Gianduja

Gianduja [gee-an-du-ya] is a sweet chocolate analogue containing about 30% hazelnut paste. It was invented in Turin, Italy by choclatier Caffarel in 1852, after taxes on cocoa beans hindered the production of conventional chocolate. It takes its name from a Carnival and marionette character who represents the archetypal Piedmontese, the Italian region where hazelnut confectionery is common. Ferreo Nutella is a giaduja spread first sold in Piedmont in 1963 and now available in over 75 countries.

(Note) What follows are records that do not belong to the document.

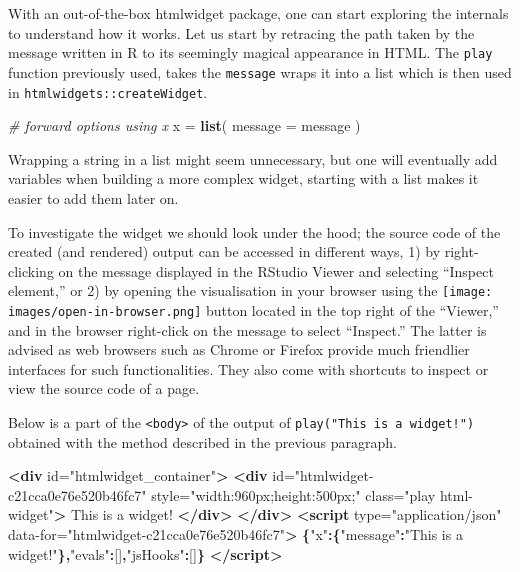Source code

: \documentclass[10pt,]{krantz}
\makeatletter
\newenvironment{Shaded}{\begin{snugshade}}{\end{snugshade}}
\newcommand{\CommentTok}[1]{\textcolor[rgb]{0.37,0.37,0.37}{\textit{#1}}}
\newcommand{\DataTypeTok}[1]{\textcolor[rgb]{0.27,0.27,0.27}{#1}}
\newcommand{\KeywordTok}[1]{\textcolor[rgb]{0.27,0.27,0.27}{\textbf{#1}}}
\newcommand{\NormalTok}[1]{#1}
\newcommand{\OperatorTok}[1]{\textcolor[rgb]{0.43,0.43,0.43}{\textbf{#1}}}
\newcommand{\OtherTok}[1]{\textcolor[rgb]{0.37,0.37,0.37}{#1}}
\newcommand{\StringTok}[1]{\textcolor[rgb]{0.5,0.5,0.5}{#1}}
\newenvironment{kframe}{%
\medskip{}
\setlength{\fboxsep}{.8em}
 \def\at@end@of@kframe{}%
 \ifinner\ifhmode%
  \def\at@end@of@kframe{\end{minipage}}%
  \begin{minipage}{\columnwidth}%
 \fi\fi%
 \def\FrameCommand##1{\hskip\@totalleftmargin \hskip-\fboxsep
 \colorbox{shadecolor}{##1}\hskip-\fboxsep
     \hskip-\linewidth \hskip-\@totalleftmargin \hskip\columnwidth}%
 \MakeFramed {\advance\hsize-\width
   \@totalleftmargin\z@ \linewidth\hsize
   \@setminipage}}%
 {\par\unskip\endMakeFramed%
 \at@end@of@kframe}
\renewenvironment{Shaded}{\begin{kframe}}{\end{kframe}}
\makeatother
\begin{document}
With an out-of-the-box htmlwidget package, one can start exploring the internals to understand how it works. Let us start by retracing the path taken by the message written in R to its seemingly magical appearance in HTML. The \texttt{play} function previously used, takes the \texttt{message} wraps it into a list which is then used in \texttt{htmlwidgets::createWidget}.

\begin{Shaded}
\begin{Highlighting}[]
\CommentTok{# forward options using x}
\NormalTok{x =}\StringTok{ }\KeywordTok{list}\NormalTok{(}
  \DataTypeTok{message =}\NormalTok{ message}
\NormalTok{)}
\end{Highlighting}
\end{Shaded}

Wrapping a string in a list might seem unnecessary, but one will eventually add variables when building a more complex widget, starting with a list makes it easier to add them later on.

To investigate the widget we should look under the hood; the source code of the created (and rendered) output can be accessed in different ways, 1) by right-clicking on the message displayed in the RStudio Viewer and selecting ``Inspect element,'' or 2) by opening the visualisation in your browser using the \texttt{[image: images/open-in-browser.png]} button located in the top right of the ``Viewer,'' and in the browser right-click on the message to select ``Inspect.'' The latter is advised as web browsers such as Chrome or Firefox provide much friendlier interfaces for such functionalities. They also come with shortcuts to inspect or view the source code of a page.

Below is a part of the \texttt{\textless{}body\textgreater{}} of the output of \texttt{play("This\ is\ a\ widget!")} obtained with the method described in the previous paragraph.

\begin{Shaded}
\begin{Highlighting}[]
\KeywordTok{<div}\OtherTok{ id=}\StringTok{"htmlwidget_container"}\KeywordTok{>}
  \KeywordTok{<div} 
\OtherTok{    id=}\StringTok{"htmlwidget-c21cca0e76e520b46fc7"} 
\OtherTok{    style=}\StringTok{"width:960px;height:500px;"} 
\OtherTok{    class=}\StringTok{"play html-widget"}\KeywordTok{>}
\NormalTok{    This is a widget!}
  \KeywordTok{</div>}
\KeywordTok{</div>}
\KeywordTok{<script} 
\OtherTok{  type=}\StringTok{"application/json"} 
\OtherTok{  data-for=}\StringTok{"htmlwidget-c21cca0e76e520b46fc7"}\KeywordTok{>}
  \OperatorTok{\{}\StringTok{"x"}\OperatorTok{:\{}\StringTok{"message"}\OperatorTok{:}\StringTok{"This is a widget!"}\OperatorTok{\},}\StringTok{"evals"}\OperatorTok{:}\NormalTok{[]}\OperatorTok{,}\StringTok{"jsHooks"}\OperatorTok{:}\NormalTok{[]}\OperatorTok{\}}
\KeywordTok{</script>}
\end{Highlighting}
\end{Shaded}
\end{document}
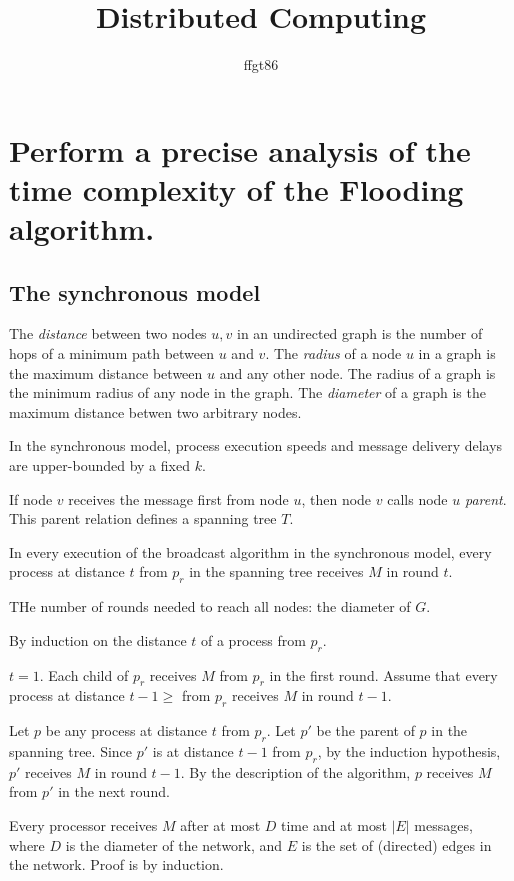 \documentclass[11pt]{article} %
\title{Distributed Computing}
\author{ffgt86}
\begin{document}
\maketitle

\section{Perform a precise analysis of the time complexity of the Flooding algorithm.}
\subsection{The synchronous model}

The \textit{distance} between two nodes $u, v$ in an undirected graph is the number of hops of a minimum path between $u$ and $v$. The \textit{radius} of a node $u$ in a graph is the maximum distance between $u$ and any other node. The radius of a graph is the minimum radius of any node in the graph. The \textit{diameter} of a graph is the maximum distance betwen two arbitrary nodes. 

In the synchronous model, process execution speeds and message delivery delays are upper-bounded by a fixed $k$.

If node $v$ receives the message first from node $u$, then node $v$ calls node $u$ \textit{parent}. This parent relation defines a spanning tree $T$. 

In every execution of the broadcast algorithm in the synchronous model, every process at distance $t$ from $p_r$ in the spanning tree receives $M$ in round $t$. 

THe number of rounds needed to reach all nodes: the diameter of $G$.

By induction on the distance $t$ of a process from $p_r$. 

$t = 1$. Each child of $p_r$ receives $M$ from $p_r$ in the first round.
Assume that every process at distance $t - 1 \geq$ from $p_r$ receives $M$ in round $t - 1$. 

Let $p$ be any process at distance $t$ from $p_r$. Let $p'$ be the parent of $p$ in the spanning tree. Since $p'$ is at distance $t - 1$ from $p_r$, by the induction hypothesis, $p'$ receives $M$ in round $t - 1$. By the description of the algorithm, $p$ receives $M$ from $p'$ in the next round.

Every processor receives $M$ after at most $D$ time and at most $|E|$ messages, where $D$ is the diameter of the network, and $E$ is the set of (directed) edges in the network. Proof is by induction.
\end{document}

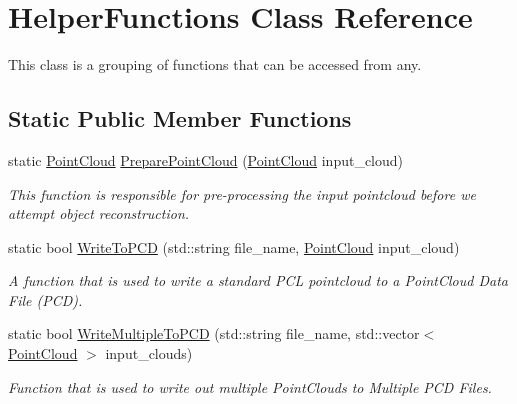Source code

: \hypertarget{class_helper_functions}{\section{\-Helper\-Functions \-Class \-Reference}
\label{class_helper_functions}
}


\-This class is a grouping of functions that can be accessed from any.  


\subsection*{\-Static \-Public \-Member \-Functions}
\begin{DoxyCompactItemize}
\item 
static \hyperlink{_helper_functions_8h_abb956d1047f4dd2c956fe3cb0dd0004d}{\-Point\-Cloud} \hyperlink{class_helper_functions_a2e817646b20092d5f7179ba89635b50f}{\-Prepare\-Point\-Cloud} (\hyperlink{_helper_functions_8h_abb956d1047f4dd2c956fe3cb0dd0004d}{\-Point\-Cloud} input\-\_\-cloud)
\begin{DoxyCompactList}\small\item\em \-This function is responsible for pre-\/processing the input pointcloud before we attempt object reconstruction. \end{DoxyCompactList}\item 
static bool \hyperlink{class_helper_functions_a4b25abbfbd620e9218b2949c758a8872}{\-Write\-To\-P\-C\-D} (std\-::string file\-\_\-name, \hyperlink{_helper_functions_8h_abb956d1047f4dd2c956fe3cb0dd0004d}{\-Point\-Cloud} input\-\_\-cloud)
\begin{DoxyCompactList}\small\item\em \-A function that is used to write a standard \-P\-C\-L pointcloud to a \-Point\-Cloud \-Data \-File (\-P\-C\-D). \end{DoxyCompactList}\item 
static bool \hyperlink{class_helper_functions_a4428222439104c10e58e04958a231c37}{\-Write\-Multiple\-To\-P\-C\-D} (std\-::string file\-\_\-name, std\-::vector$<$ \hyperlink{_helper_functions_8h_abb956d1047f4dd2c956fe3cb0dd0004d}{\-Point\-Cloud} $>$ input\-\_\-clouds)
\begin{DoxyCompactList}\small\item\em \-Function that is used to write out multiple \-Point\-Clouds to \-Multiple \-P\-C\-D \-Files. \end{DoxyCompactList}\end{DoxyCompactItemize}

Pietro Ferrero, who owned a patisserie in Alba, in the Langhe district of Piedmont, an area known for the production of hazelnuts, sold an initial batch of 300 kilograms (660 lb) of ‘Pasta Gianduja’ in 1946. This was originally a solid block, but in 1949, Pietro started to sell a creamy version in 1951 as ‘Supercrema.’ In 1963, Pietro’s son Michele revamped Supercrema with the intention of marketing it across Europe. Its composition was modified and it was renamed ‘Nutella.’ The first jar of Nutella left the Ferrero factory in Alba on 20 April 1964. The product was an instant success and remains widely popular. The estimated Italian production of Nutella averages 179,000 tons per year.